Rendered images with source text
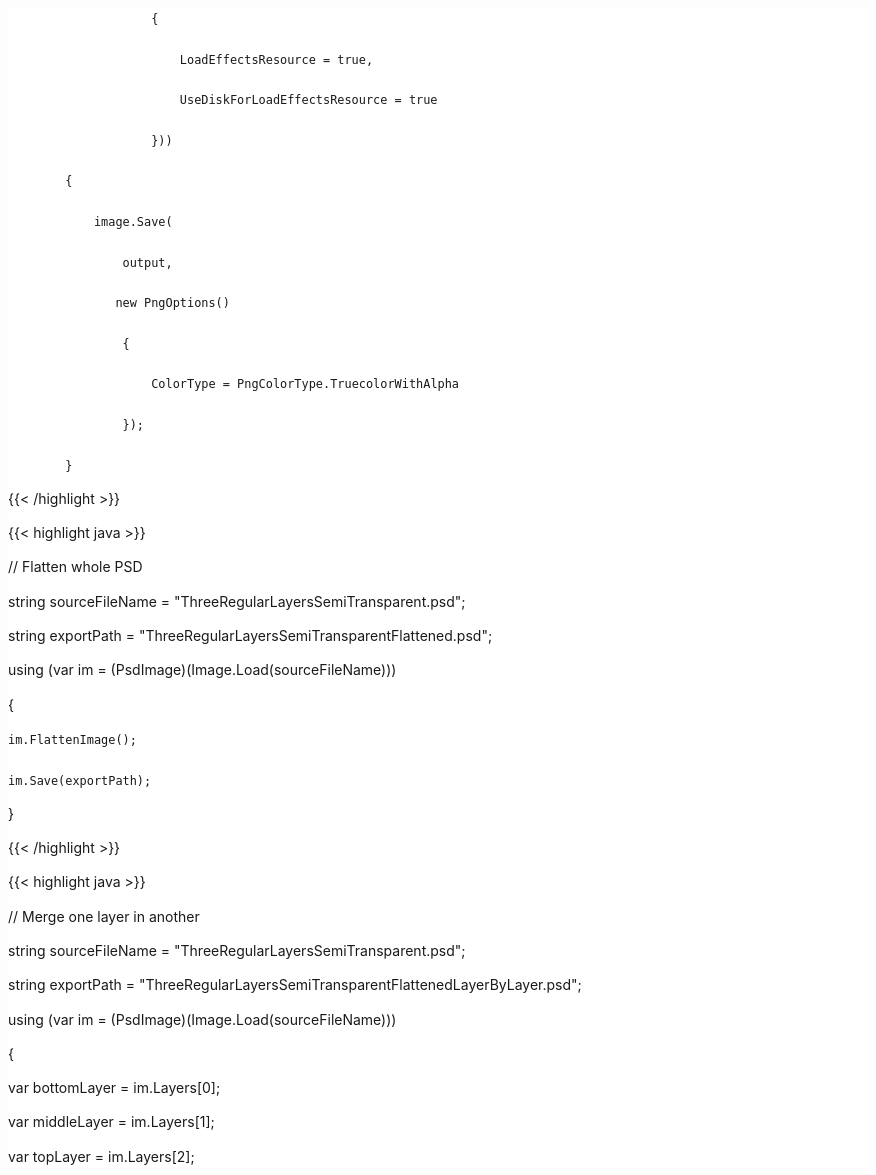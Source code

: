                         {

                            LoadEffectsResource = true,

                            UseDiskForLoadEffectsResource = true

                        }))

            {

                image.Save(

                    output,

                   new PngOptions()

                    {

                        ColorType = PngColorType.TruecolorWithAlpha

                    });

            }


{{< /highlight >}}

{{< highlight java >}}

 // Flatten whole PSD

string sourceFileName = "ThreeRegularLayersSemiTransparent.psd";

string exportPath = "ThreeRegularLayersSemiTransparentFlattened.psd";

using (var im = (PsdImage)(Image.Load(sourceFileName)))

{

    im.FlattenImage();

    im.Save(exportPath);     

}


{{< /highlight >}}

{{< highlight java >}}

 // Merge one layer in another

string sourceFileName = "ThreeRegularLayersSemiTransparent.psd";

string exportPath = "ThreeRegularLayersSemiTransparentFlattenedLayerByLayer.psd";

using (var im = (PsdImage)(Image.Load(sourceFileName)))

{

   var bottomLayer = im.Layers[0];

   var middleLayer = im.Layers[1];

   var topLayer = im.Layers[2];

What needs to be done
The entries above should be retyped word for word, with all pictures omitted.

Response box
Source code

:                         {

                            LoadEffectsResource = true,

                            UseDiskForLoadEffectsResource = true

                        }))

            {

                image.Save(

                    output,

                   new PngOptions()

                    {

                        ColorType = PngColorType.TruecolorWithAlpha

                    });

            }


{{< /highlight >}}

{{< highlight java >}}

 // Flatten whole PSD

string sourceFileName = "ThreeRegularLayersSemiTransparent.psd";

string exportPath = "ThreeRegularLayersSemiTransparentFlattened.psd";

using (var im = (PsdImage)(Image.Load(sourceFileName)))

{

    im.FlattenImage();

    im.Save(exportPath);     

}


{{< /highlight >}}

{{< highlight java >}}

 // Merge one layer in another

string sourceFileName = "ThreeRegularLayersSemiTransparent.psd";

string exportPath = "ThreeRegularLayersSemiTransparentFlattenedLayerByLayer.psd";

using (var im = (PsdImage)(Image.Load(sourceFileName)))

{

   var bottomLayer = im.Layers[0];

   var middleLayer = im.Layers[1];

   var topLayer = im.Layers[2];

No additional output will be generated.